*Work task:* Copy all lines below that use the word "determined".

Excerpts from a dataset:
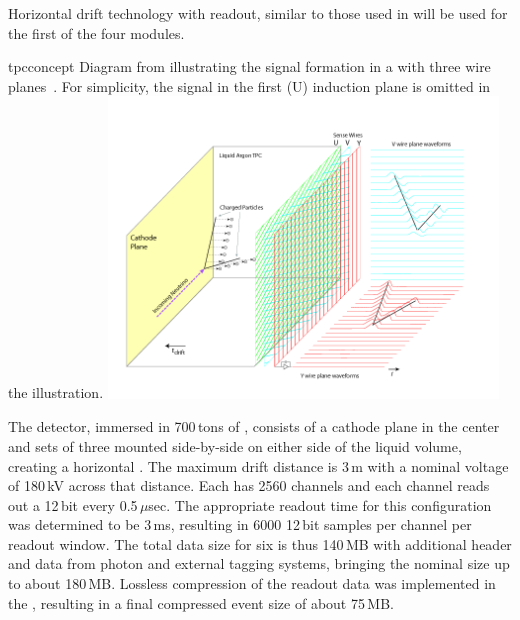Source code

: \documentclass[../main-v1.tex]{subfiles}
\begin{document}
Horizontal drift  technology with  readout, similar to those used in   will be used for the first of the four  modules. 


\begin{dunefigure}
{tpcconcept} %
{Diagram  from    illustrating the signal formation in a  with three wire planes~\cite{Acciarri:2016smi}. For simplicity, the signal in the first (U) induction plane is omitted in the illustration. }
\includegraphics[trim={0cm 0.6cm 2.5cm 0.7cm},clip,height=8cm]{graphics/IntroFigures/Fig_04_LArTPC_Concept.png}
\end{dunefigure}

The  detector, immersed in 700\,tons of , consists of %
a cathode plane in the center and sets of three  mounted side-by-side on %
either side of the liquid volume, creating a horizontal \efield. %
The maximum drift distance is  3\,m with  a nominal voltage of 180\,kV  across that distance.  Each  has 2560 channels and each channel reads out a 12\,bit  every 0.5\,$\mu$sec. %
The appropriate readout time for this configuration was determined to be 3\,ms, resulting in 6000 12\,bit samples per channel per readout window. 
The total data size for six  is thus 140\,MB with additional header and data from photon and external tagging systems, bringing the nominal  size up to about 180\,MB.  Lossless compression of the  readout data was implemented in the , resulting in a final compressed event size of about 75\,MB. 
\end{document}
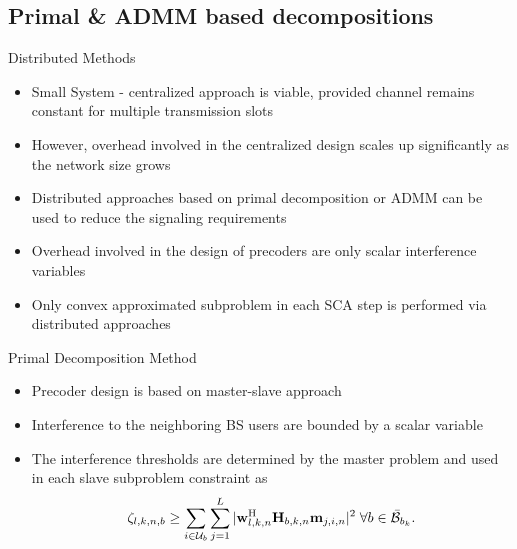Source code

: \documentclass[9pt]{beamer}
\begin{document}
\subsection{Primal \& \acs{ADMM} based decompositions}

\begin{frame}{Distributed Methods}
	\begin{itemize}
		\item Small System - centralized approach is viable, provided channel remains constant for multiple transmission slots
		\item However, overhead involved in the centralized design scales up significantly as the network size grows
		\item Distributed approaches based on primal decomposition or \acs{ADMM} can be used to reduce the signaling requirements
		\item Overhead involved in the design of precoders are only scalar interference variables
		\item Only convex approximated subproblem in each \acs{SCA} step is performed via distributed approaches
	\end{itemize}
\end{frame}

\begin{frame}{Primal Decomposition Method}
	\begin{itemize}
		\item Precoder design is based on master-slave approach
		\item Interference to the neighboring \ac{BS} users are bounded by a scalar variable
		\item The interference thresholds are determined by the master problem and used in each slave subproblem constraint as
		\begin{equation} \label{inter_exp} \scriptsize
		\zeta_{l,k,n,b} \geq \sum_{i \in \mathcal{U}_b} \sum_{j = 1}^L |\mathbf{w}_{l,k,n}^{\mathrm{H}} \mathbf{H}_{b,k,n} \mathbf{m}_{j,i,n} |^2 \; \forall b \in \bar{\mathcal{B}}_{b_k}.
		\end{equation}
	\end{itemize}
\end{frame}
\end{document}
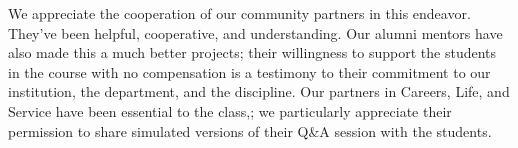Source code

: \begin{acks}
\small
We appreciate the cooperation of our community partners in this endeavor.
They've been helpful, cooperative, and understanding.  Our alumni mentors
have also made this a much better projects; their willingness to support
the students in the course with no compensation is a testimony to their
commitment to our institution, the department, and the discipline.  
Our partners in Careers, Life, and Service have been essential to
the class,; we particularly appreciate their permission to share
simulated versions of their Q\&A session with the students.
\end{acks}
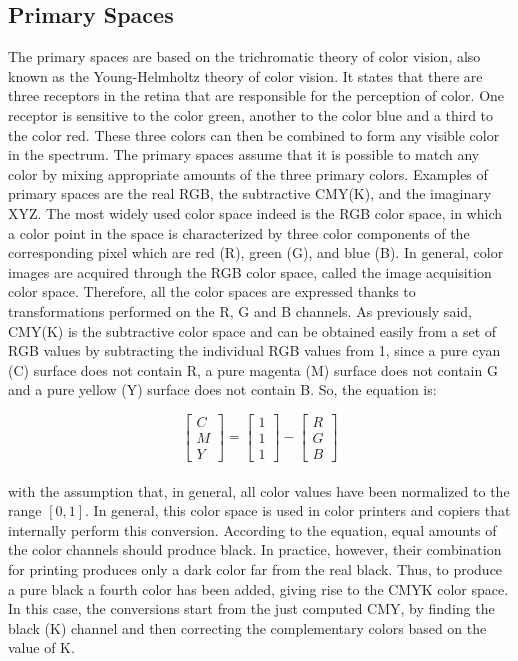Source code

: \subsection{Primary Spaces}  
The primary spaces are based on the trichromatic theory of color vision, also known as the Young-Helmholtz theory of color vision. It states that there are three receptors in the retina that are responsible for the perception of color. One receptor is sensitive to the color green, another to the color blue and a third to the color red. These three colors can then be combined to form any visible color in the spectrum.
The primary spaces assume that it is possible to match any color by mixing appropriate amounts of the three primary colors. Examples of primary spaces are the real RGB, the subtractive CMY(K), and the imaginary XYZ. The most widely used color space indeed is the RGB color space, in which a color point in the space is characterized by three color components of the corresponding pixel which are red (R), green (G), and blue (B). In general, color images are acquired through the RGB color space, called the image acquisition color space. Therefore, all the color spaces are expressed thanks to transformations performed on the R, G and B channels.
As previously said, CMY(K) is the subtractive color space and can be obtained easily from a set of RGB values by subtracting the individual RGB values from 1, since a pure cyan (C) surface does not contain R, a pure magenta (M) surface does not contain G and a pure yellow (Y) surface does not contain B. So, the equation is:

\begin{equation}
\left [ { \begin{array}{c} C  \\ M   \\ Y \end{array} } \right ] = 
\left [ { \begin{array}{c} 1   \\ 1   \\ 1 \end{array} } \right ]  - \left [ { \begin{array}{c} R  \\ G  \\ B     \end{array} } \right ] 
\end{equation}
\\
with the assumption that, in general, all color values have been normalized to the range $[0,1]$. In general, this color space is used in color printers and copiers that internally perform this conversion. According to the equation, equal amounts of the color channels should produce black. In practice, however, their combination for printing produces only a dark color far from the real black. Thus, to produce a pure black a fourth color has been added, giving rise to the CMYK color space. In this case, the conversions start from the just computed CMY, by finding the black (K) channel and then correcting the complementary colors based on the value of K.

*Result:*
The appropriate readout time for this configuration was determined to be 3\,ms, resulting in 6000 12\,bit samples per channel per readout window. 
		\item The interference thresholds are determined by the master problem and used in each slave subproblem constraint as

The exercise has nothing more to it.